Bir anda bende çocuk oluyorum ve ileri geri edip bırakıyorum oyuncak otomobili, kendi mekanizmasıyla bir süre gidiyor. Bizim çocukluklarımız da yoktu tabi böyle oyuncaklar, oynamadık demiyelim en azından diyorum. Çocuklarda bana bakıyor tabi, bir de gülüyorlar. “eşek kadar adam olmuş bak bizim oyuncaklarla oynuyor” diyorlardır herhalde içlerinden ama ne yapalım. Ben de oyuncakları çok severdim ve itiraf edeyim ki benim hiç öyle bir oyuncağım olmamıştı. Bizimkiler, sıradan naylondan yapılmış arabalardı ve arabaya da benzerlerdi!

Kutularına baktım, bu otomobil oyuncaklarının nerde üretildiğine ama bakmaz mı olaydım ne. Türkiye Cumhuriyeti’nin Başbakanı Recep Tayyip Erdoğan’ın dağıttığı bu oyuncaklarda, hani şu herkesin sözde yakındığı ÇİN mallarından. Yani Türkiye başbakanı, ÇİN’de üretilmiş oyuncaklardan dağıtıyor. Şimdi bu bizim başbakanımıza yakışır mı? Siz bunu başbakan olsanız kendinize yakıştırır mısınız? Yani sen bir ülkenin başbakanı olacaksın ve o ülkede kendi üretimin bir oyuncak olmayacak ve bir başka ülkeden ithal edilmiş oyuncakları bu ülkenin çocuklarına dağıtacaksın. Ben bunu kabullenemem ama başbakan bunu nasıl yapıyor buna anlam veremiyorum. Kimdir Başbakanın bu oyuncak dağıtımındaki sorumlusu, danışmanı yoksa bu dağıtılan otomobillerin ithalatçı firmasi mı? Böyle rezillik olur mu?

Koskoca Türkiye Cumhuriyeti’nin başbakanı bu ülkenin oyuncak üreticilerine gerekirse özel bir sipariş vererek, bu ülkenin çocuklarına bu ülkeyi düşündürecek, bu ülkenin kendi kaynakları ile övünmesini temin edecek bir model oyuncak dağıtmalı. Ama bu ülkeye has, kendi kültürümüze uygun, yabancı hayranlığını değil yerli malına saygıyı beraberinde getirecek öncü olacak bir oyuncak.

Bu ülkenin başbakanına da o yakışır.
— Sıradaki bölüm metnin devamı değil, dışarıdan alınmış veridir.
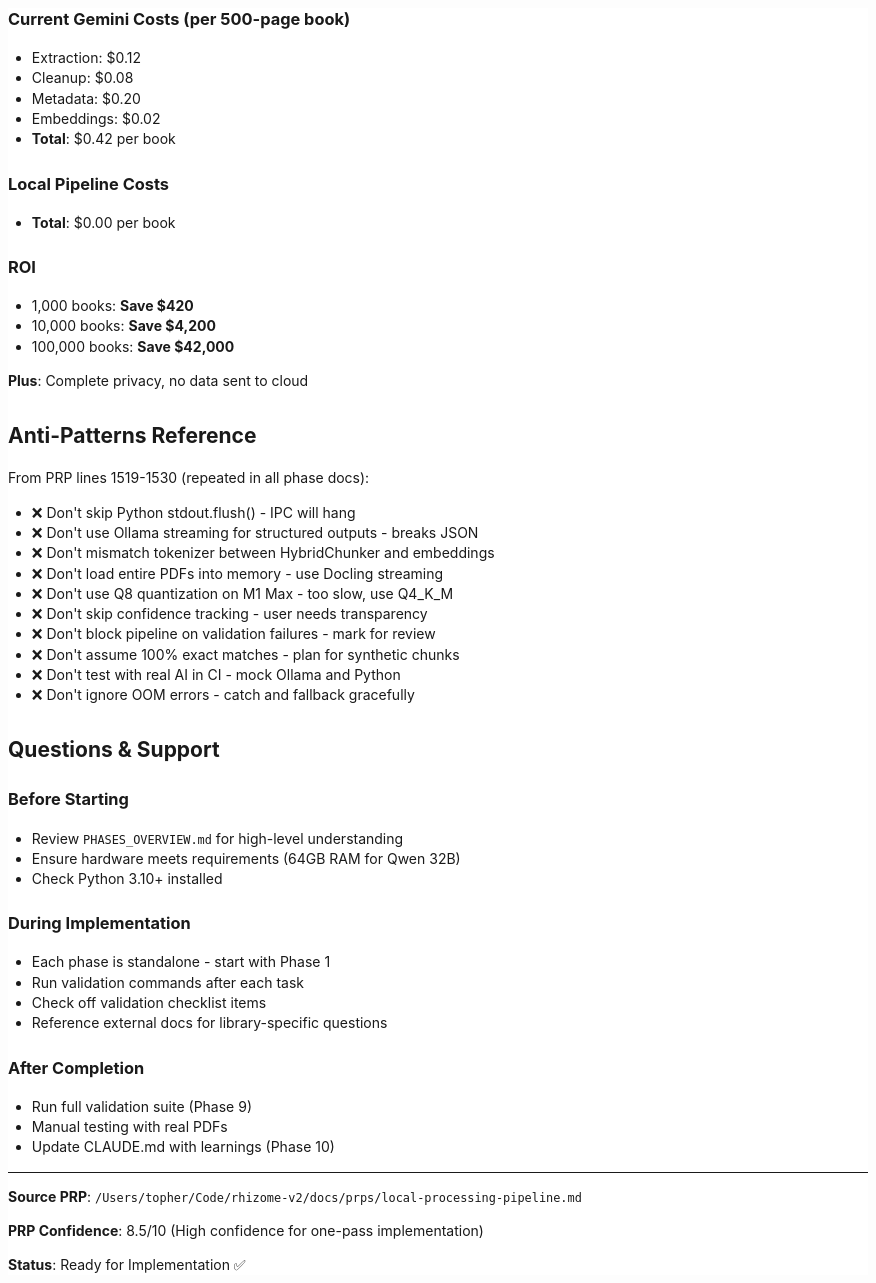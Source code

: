 ### Current Gemini Costs (per 500-page book)
- Extraction: $0.12
- Cleanup: $0.08
- Metadata: $0.20
- Embeddings: $0.02
- **Total**: $0.42 per book

### Local Pipeline Costs
- **Total**: $0.00 per book

### ROI
- 1,000 books: **Save $420**
- 10,000 books: **Save $4,200**
- 100,000 books: **Save $42,000**

**Plus**: Complete privacy, no data sent to cloud

## Anti-Patterns Reference

From PRP lines 1519-1530 (repeated in all phase docs):

- ❌ Don't skip Python stdout.flush() - IPC will hang
- ❌ Don't use Ollama streaming for structured outputs - breaks JSON
- ❌ Don't mismatch tokenizer between HybridChunker and embeddings
- ❌ Don't load entire PDFs into memory - use Docling streaming
- ❌ Don't use Q8 quantization on M1 Max - too slow, use Q4_K_M
- ❌ Don't skip confidence tracking - user needs transparency
- ❌ Don't block pipeline on validation failures - mark for review
- ❌ Don't assume 100% exact matches - plan for synthetic chunks
- ❌ Don't test with real AI in CI - mock Ollama and Python
- ❌ Don't ignore OOM errors - catch and fallback gracefully

## Questions & Support

### Before Starting
- Review `PHASES_OVERVIEW.md` for high-level understanding
- Ensure hardware meets requirements (64GB RAM for Qwen 32B)
- Check Python 3.10+ installed

### During Implementation
- Each phase is standalone - start with Phase 1
- Run validation commands after each task
- Check off validation checklist items
- Reference external docs for library-specific questions

### After Completion
- Run full validation suite (Phase 9)
- Manual testing with real PDFs
- Update CLAUDE.md with learnings (Phase 10)

---

**Source PRP**: `/Users/topher/Code/rhizome-v2/docs/prps/local-processing-pipeline.md`

**PRP Confidence**: 8.5/10 (High confidence for one-pass implementation)

**Status**: Ready for Implementation ✅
Çünkü kendimi başbakanın yerine koyduğumda ben ondan daha büyük zevk duyarımda ondan diyorum. Yoksa elbette başbakan O’dur ve dilediğini dağıtmakta da özgürdür ama bana kalırsa yakışan bu ülkede üretilen bir oyuncağın dağıtılmasıdır. Umarım, sayın başbakan onca yoğunluğuna bakmaksızın o Çin ithalatcısı oyuncakçı yerine yerli oyuncaklarla bu ülkenin çocuklarını sevindirmeye, mutlu etmeye devam eder. Sahi siz olsanız başbakan sizde Çin oyuncaklarından mı dağıtırdınız yoksa yerli bir oyuncak mı? Kalın sağlıcakla.